• _Directions_
Can you print every record below exactly as written?

• _Data in this exercise_
——————————
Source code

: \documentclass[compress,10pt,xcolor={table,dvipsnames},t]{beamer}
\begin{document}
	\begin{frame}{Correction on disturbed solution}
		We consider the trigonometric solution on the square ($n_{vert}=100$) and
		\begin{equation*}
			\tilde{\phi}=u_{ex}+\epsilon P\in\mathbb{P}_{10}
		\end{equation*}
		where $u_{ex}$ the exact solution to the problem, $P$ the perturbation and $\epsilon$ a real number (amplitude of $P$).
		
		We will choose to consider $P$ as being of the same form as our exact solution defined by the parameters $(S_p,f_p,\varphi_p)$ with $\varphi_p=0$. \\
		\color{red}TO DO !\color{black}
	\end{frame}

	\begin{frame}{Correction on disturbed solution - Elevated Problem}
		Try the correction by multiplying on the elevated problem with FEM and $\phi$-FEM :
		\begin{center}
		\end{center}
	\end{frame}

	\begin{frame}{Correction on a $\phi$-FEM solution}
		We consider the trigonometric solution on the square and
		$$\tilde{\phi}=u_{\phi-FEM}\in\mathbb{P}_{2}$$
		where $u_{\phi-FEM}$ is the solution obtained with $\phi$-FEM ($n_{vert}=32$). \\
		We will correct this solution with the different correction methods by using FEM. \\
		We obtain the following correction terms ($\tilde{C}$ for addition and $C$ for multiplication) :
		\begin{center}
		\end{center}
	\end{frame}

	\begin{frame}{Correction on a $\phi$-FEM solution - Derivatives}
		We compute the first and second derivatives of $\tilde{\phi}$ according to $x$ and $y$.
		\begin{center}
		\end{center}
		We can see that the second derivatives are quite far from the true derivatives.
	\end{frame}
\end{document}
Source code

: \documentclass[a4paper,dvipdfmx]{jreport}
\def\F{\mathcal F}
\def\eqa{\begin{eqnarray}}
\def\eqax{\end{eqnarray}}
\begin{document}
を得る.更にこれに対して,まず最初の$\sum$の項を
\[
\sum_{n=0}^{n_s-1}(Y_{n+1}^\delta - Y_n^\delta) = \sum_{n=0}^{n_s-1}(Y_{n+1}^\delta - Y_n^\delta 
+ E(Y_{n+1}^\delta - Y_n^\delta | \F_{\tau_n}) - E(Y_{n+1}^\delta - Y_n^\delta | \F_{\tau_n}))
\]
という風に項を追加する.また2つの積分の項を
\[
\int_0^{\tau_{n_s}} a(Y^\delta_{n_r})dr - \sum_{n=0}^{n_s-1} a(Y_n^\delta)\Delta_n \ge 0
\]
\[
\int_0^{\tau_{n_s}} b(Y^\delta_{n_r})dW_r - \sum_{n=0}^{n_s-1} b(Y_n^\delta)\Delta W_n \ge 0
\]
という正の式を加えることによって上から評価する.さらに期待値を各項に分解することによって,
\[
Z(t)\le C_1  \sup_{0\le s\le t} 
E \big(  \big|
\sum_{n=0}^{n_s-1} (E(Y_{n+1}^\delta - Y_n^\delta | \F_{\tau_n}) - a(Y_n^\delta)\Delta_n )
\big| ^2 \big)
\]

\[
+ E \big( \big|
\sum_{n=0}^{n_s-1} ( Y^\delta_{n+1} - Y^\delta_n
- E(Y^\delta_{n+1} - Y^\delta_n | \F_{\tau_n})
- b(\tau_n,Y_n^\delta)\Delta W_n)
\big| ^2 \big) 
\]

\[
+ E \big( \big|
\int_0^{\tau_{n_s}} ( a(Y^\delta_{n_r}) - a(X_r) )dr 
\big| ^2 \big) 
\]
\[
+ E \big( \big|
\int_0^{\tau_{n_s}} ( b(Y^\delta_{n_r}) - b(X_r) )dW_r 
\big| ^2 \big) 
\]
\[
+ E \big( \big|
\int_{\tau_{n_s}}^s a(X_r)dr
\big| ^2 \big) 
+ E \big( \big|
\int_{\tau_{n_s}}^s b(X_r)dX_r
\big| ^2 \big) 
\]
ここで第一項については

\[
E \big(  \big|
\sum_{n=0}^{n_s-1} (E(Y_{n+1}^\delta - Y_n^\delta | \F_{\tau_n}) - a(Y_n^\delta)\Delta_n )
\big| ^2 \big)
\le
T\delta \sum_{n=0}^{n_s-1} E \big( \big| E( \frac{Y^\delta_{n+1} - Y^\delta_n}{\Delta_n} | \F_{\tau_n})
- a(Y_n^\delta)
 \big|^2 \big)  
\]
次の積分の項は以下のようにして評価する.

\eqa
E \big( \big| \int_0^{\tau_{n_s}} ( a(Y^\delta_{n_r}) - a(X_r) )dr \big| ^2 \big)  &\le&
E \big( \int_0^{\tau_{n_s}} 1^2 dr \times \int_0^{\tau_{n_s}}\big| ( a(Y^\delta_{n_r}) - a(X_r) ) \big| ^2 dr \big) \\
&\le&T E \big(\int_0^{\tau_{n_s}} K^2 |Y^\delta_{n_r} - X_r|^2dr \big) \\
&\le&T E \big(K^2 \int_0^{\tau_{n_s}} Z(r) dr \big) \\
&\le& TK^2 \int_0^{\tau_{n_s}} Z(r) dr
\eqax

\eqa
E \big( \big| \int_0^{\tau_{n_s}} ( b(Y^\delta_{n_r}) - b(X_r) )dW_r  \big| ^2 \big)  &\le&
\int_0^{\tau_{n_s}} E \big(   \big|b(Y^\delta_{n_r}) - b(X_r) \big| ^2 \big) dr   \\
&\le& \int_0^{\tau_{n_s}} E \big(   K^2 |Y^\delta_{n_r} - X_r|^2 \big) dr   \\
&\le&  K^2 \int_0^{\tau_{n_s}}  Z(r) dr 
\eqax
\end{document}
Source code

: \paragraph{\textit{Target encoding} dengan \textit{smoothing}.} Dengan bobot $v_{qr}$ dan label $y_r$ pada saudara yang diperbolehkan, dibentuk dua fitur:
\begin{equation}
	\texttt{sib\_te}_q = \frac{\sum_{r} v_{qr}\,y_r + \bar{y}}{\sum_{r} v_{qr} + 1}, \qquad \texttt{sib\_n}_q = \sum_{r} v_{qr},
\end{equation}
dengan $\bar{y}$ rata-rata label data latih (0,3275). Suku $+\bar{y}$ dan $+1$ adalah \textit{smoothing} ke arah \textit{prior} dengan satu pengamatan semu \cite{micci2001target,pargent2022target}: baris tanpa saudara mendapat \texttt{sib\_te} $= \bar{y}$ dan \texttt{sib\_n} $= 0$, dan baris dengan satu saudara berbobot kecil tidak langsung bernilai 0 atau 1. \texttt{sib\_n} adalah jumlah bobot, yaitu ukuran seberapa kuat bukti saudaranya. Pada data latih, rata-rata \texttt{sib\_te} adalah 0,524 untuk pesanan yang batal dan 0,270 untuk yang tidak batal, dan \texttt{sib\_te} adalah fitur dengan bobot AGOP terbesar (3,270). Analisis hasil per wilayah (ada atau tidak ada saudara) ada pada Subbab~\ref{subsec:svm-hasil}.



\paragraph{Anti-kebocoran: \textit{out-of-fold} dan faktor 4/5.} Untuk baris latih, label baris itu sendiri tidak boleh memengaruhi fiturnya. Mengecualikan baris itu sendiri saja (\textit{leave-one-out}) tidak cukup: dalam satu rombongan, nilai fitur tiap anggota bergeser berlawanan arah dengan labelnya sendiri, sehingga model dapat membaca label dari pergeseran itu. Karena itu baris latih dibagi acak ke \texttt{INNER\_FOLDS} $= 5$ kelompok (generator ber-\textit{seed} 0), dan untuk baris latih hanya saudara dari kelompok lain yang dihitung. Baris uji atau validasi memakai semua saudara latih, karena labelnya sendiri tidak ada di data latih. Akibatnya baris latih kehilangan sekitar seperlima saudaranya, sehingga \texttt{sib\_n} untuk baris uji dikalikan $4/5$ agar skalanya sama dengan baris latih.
——————————
• _Response to this exercise_
Source code

: \documentclass[compress,10pt,xcolor={table,dvipsnames},t]{beamer}
\begin{document}
	\begin{frame}{Correction on disturbed solution}
		We consider the trigonometric solution on the square ($n_{vert}=100$) and
		\begin{equation*}
			\tilde{\phi}=u_{ex}+\epsilon P\in\mathbb{P}_{10}
		\end{equation*}
		where $u_{ex}$ the exact solution to the problem, $P$ the perturbation and $\epsilon$ a real number (amplitude of $P$).
		
		We will choose to consider $P$ as being of the same form as our exact solution defined by the parameters $(S_p,f_p,\varphi_p)$ with $\varphi_p=0$. \\
		\color{red}TO DO !\color{black}
	\end{frame}

	\begin{frame}{Correction on disturbed solution - Elevated Problem}
		Try the correction by multiplying on the elevated problem with FEM and $\phi$-FEM :
		\begin{center}
		\end{center}
	\end{frame}

	\begin{frame}{Correction on a $\phi$-FEM solution}
		We consider the trigonometric solution on the square and
		$$\tilde{\phi}=u_{\phi-FEM}\in\mathbb{P}_{2}$$
		where $u_{\phi-FEM}$ is the solution obtained with $\phi$-FEM ($n_{vert}=32$). \\
		We will correct this solution with the different correction methods by using FEM. \\
		We obtain the following correction terms ($\tilde{C}$ for addition and $C$ for multiplication) :
		\begin{center}
		\end{center}
	\end{frame}

	\begin{frame}{Correction on a $\phi$-FEM solution - Derivatives}
		We compute the first and second derivatives of $\tilde{\phi}$ according to $x$ and $y$.
		\begin{center}
		\end{center}
		We can see that the second derivatives are quite far from the true derivatives.
	\end{frame}
\end{document}
Source code

: \documentclass[a4paper,dvipdfmx]{jreport}
\def\F{\mathcal F}
\def\eqa{\begin{eqnarray}}
\def\eqax{\end{eqnarray}}
\begin{document}
を得る.更にこれに対して,まず最初の$\sum$の項を
\[
\sum_{n=0}^{n_s-1}(Y_{n+1}^\delta - Y_n^\delta) = \sum_{n=0}^{n_s-1}(Y_{n+1}^\delta - Y_n^\delta 
+ E(Y_{n+1}^\delta - Y_n^\delta | \F_{\tau_n}) - E(Y_{n+1}^\delta - Y_n^\delta | \F_{\tau_n}))
\]
という風に項を追加する.また2つの積分の項を
\[
\int_0^{\tau_{n_s}} a(Y^\delta_{n_r})dr - \sum_{n=0}^{n_s-1} a(Y_n^\delta)\Delta_n \ge 0
\]
\[
\int_0^{\tau_{n_s}} b(Y^\delta_{n_r})dW_r - \sum_{n=0}^{n_s-1} b(Y_n^\delta)\Delta W_n \ge 0
\]
という正の式を加えることによって上から評価する.さらに期待値を各項に分解することによって,
\[
Z(t)\le C_1  \sup_{0\le s\le t} 
E \big(  \big|
\sum_{n=0}^{n_s-1} (E(Y_{n+1}^\delta - Y_n^\delta | \F_{\tau_n}) - a(Y_n^\delta)\Delta_n )
\big| ^2 \big)
\]

\[
+ E \big( \big|
\sum_{n=0}^{n_s-1} ( Y^\delta_{n+1} - Y^\delta_n
- E(Y^\delta_{n+1} - Y^\delta_n | \F_{\tau_n})
- b(\tau_n,Y_n^\delta)\Delta W_n)
\big| ^2 \big) 
\]

\[
+ E \big( \big|
\int_0^{\tau_{n_s}} ( a(Y^\delta_{n_r}) - a(X_r) )dr 
\big| ^2 \big) 
\]
\[
+ E \big( \big|
\int_0^{\tau_{n_s}} ( b(Y^\delta_{n_r}) - b(X_r) )dW_r 
\big| ^2 \big) 
\]
\[
+ E \big( \big|
\int_{\tau_{n_s}}^s a(X_r)dr
\big| ^2 \big) 
+ E \big( \big|
\int_{\tau_{n_s}}^s b(X_r)dX_r
\big| ^2 \big) 
\]
ここで第一項については

\[
E \big(  \big|
\sum_{n=0}^{n_s-1} (E(Y_{n+1}^\delta - Y_n^\delta | \F_{\tau_n}) - a(Y_n^\delta)\Delta_n )
\big| ^2 \big)
\le
T\delta \sum_{n=0}^{n_s-1} E \big( \big| E( \frac{Y^\delta_{n+1} - Y^\delta_n}{\Delta_n} | \F_{\tau_n})
- a(Y_n^\delta)
 \big|^2 \big)  
\]
次の積分の項は以下のようにして評価する.

\eqa
E \big( \big| \int_0^{\tau_{n_s}} ( a(Y^\delta_{n_r}) - a(X_r) )dr \big| ^2 \big)  &\le&
E \big( \int_0^{\tau_{n_s}} 1^2 dr \times \int_0^{\tau_{n_s}}\big| ( a(Y^\delta_{n_r}) - a(X_r) ) \big| ^2 dr \big) \\
&\le&T E \big(\int_0^{\tau_{n_s}} K^2 |Y^\delta_{n_r} - X_r|^2dr \big) \\
&\le&T E \big(K^2 \int_0^{\tau_{n_s}} Z(r) dr \big) \\
&\le& TK^2 \int_0^{\tau_{n_s}} Z(r) dr
\eqax

\eqa
E \big( \big| \int_0^{\tau_{n_s}} ( b(Y^\delta_{n_r}) - b(X_r) )dW_r  \big| ^2 \big)  &\le&
\int_0^{\tau_{n_s}} E \big(   \big|b(Y^\delta_{n_r}) - b(X_r) \big| ^2 \big) dr   \\
&\le& \int_0^{\tau_{n_s}} E \big(   K^2 |Y^\delta_{n_r} - X_r|^2 \big) dr   \\
&\le&  K^2 \int_0^{\tau_{n_s}}  Z(r) dr 
\eqax
\end{document}
Source code

: \paragraph{\textit{Target encoding} dengan \textit{smoothing}.} Dengan bobot $v_{qr}$ dan label $y_r$ pada saudara yang diperbolehkan, dibentuk dua fitur:
\begin{equation}
	\texttt{sib\_te}_q = \frac{\sum_{r} v_{qr}\,y_r + \bar{y}}{\sum_{r} v_{qr} + 1}, \qquad \texttt{sib\_n}_q = \sum_{r} v_{qr},
\end{equation}
dengan $\bar{y}$ rata-rata label data latih (0,3275). Suku $+\bar{y}$ dan $+1$ adalah \textit{smoothing} ke arah \textit{prior} dengan satu pengamatan semu \cite{micci2001target,pargent2022target}: baris tanpa saudara mendapat \texttt{sib\_te} $= \bar{y}$ dan \texttt{sib\_n} $= 0$, dan baris dengan satu saudara berbobot kecil tidak langsung bernilai 0 atau 1. \texttt{sib\_n} adalah jumlah bobot, yaitu ukuran seberapa kuat bukti saudaranya. Pada data latih, rata-rata \texttt{sib\_te} adalah 0,524 untuk pesanan yang batal dan 0,270 untuk yang tidak batal, dan \texttt{sib\_te} adalah fitur dengan bobot AGOP terbesar (3,270). Analisis hasil per wilayah (ada atau tidak ada saudara) ada pada Subbab~\ref{subsec:svm-hasil}.



\paragraph{Anti-kebocoran: \textit{out-of-fold} dan faktor 4/5.} Untuk baris latih, label baris itu sendiri tidak boleh memengaruhi fiturnya. Mengecualikan baris itu sendiri saja (\textit{leave-one-out}) tidak cukup: dalam satu rombongan, nilai fitur tiap anggota bergeser berlawanan arah dengan labelnya sendiri, sehingga model dapat membaca label dari pergeseran itu. Karena itu baris latih dibagi acak ke \texttt{INNER\_FOLDS} $= 5$ kelompok (generator ber-\textit{seed} 0), dan untuk baris latih hanya saudara dari kelompok lain yang dihitung. Baris uji atau validasi memakai semua saudara latih, karena labelnya sendiri tidak ada di data latih. Akibatnya baris latih kehilangan sekitar seperlima saudaranya, sehingga \texttt{sib\_n} untuk baris uji dikalikan $4/5$ agar skalanya sama dengan baris latih.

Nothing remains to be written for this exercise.